The wide range of casting alloys helps in selecting the most suitable and cost effective material that meets the requirements of a particular application. Each of these casting alloy has its own physical and mechanical properties. They also have their own casting characteristics, like:
- Corrosion resistance
- Heat treatment properties
Furthermore, the continuous research on alloying elements often results in the invention and development of more powerful and suitable casting alloys to meet the demands of industry applications. Selecting the proper casting method and the most suitable alloy are two major things that help in achieving optimum cost level for a specific.
There are two major categories for casting alloys:
Ferrous alloys are iron based alloys that has extensive use in wide range of industries because of its flexibility to meet strength, toughness, and impact of diverse industrial applications.
- The properties of steels, determined by dispersion strengthening, depend on the amount, size, shape, and distribution of cementite (Fe3C).
- These factors are controlled by alloying and heat treatment.

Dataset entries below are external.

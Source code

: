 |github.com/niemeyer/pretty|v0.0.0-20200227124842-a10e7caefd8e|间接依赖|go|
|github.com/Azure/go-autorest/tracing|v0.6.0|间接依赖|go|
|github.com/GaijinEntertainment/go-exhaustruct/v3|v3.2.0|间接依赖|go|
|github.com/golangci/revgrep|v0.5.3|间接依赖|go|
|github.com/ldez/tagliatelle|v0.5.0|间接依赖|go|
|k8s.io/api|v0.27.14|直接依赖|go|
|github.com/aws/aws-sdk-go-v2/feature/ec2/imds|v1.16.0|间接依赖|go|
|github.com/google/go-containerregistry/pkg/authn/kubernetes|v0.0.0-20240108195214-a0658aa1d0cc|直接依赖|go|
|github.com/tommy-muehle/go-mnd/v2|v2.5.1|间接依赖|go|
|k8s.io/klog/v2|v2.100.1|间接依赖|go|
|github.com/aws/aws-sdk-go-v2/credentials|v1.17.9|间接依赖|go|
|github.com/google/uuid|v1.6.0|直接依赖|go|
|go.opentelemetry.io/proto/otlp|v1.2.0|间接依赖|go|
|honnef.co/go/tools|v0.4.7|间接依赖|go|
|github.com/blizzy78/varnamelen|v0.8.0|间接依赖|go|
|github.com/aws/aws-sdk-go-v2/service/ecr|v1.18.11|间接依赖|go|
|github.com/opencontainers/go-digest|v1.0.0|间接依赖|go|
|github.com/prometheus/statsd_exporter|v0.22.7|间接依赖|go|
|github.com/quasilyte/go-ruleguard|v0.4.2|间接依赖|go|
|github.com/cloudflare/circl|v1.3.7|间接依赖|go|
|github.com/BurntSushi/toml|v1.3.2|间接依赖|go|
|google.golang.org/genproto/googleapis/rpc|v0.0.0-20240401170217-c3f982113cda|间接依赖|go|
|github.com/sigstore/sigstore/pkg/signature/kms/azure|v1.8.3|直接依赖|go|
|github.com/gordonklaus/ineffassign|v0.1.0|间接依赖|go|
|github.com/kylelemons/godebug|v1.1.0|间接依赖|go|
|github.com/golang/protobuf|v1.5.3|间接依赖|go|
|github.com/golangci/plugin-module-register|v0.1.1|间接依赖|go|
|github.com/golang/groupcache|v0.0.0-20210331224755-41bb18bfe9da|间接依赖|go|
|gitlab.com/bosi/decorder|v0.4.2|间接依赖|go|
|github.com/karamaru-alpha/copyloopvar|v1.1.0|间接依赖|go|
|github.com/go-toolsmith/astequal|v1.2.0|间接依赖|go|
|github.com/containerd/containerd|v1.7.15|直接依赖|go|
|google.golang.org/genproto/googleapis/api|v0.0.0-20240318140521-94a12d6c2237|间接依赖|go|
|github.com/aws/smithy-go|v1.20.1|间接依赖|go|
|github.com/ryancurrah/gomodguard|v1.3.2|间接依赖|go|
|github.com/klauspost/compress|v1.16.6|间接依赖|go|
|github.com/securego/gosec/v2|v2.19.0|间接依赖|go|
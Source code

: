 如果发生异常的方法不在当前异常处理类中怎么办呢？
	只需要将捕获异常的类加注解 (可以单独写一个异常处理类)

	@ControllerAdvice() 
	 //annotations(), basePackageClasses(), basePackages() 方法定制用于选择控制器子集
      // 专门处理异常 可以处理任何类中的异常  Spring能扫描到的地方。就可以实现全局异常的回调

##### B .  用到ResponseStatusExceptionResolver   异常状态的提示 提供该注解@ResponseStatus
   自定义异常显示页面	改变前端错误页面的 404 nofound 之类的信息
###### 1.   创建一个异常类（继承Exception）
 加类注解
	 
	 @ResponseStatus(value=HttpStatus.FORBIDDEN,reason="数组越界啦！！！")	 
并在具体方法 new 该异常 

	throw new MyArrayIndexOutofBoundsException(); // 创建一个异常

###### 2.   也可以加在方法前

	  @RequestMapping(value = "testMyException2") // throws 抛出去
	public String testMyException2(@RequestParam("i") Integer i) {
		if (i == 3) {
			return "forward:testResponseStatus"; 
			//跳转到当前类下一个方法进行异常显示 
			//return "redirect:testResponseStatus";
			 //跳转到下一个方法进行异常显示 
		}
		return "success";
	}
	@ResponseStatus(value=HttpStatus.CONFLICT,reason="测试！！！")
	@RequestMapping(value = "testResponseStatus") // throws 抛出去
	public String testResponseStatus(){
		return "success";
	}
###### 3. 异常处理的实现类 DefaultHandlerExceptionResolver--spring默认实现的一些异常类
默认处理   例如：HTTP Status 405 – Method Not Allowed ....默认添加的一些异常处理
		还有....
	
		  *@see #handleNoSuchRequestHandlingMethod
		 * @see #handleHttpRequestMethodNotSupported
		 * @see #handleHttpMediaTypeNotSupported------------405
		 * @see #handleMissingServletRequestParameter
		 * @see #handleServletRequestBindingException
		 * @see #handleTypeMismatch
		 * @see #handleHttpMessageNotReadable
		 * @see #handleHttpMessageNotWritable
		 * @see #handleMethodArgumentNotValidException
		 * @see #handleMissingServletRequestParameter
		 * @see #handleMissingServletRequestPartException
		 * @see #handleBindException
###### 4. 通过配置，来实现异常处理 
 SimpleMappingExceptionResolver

Surface Treatments of Steel
- Surface Heat Treatment: The surface is quickly heated, quenched, and then tempered.
- Carburizing: Diffusion of carbon into the surface to increase the carbon at the surface.
- Nitriding: Similar to Carburizing but nitrogen (N) is substituted for carbon.
- Ferritic Stainless Steels (BCC): Up to 30% Cr and less then 0.12% C. Good corrosion resistance.
- Martensitic Stainless Steels: Cr < 17%. Heat treatable with the ability to form martensite among other phases.
- Austenitic Stainless Steels (FCC): Ni is an austenite stabilizing element.
- Grey Cast Iron: Interconnected graphite flakes in pearlite matrix. Good in vibration damping.
- White Cast Iron: Used for their high hardness and wear resistance. Martensite can be formed.
- Malleable Cast Iron: A heat treated unalloyed 3% carbon white iron.
- Nodular Cast Iron: The addition of magnesium (Mg) causes spheroidal graphite to grow.
Nonferrous alloys contain no iron at all and normally are costlier than ferrous alloy. The copper alloys are the largest product group among these alloys. Brasses and bronzes are the most popular copper alloys.
- Copper is alloyed with zinc to make brass. Most kinds of brass are easily shaped and have a pleasing appearance.
- Copper is alloyed mostly with tin to make bronze.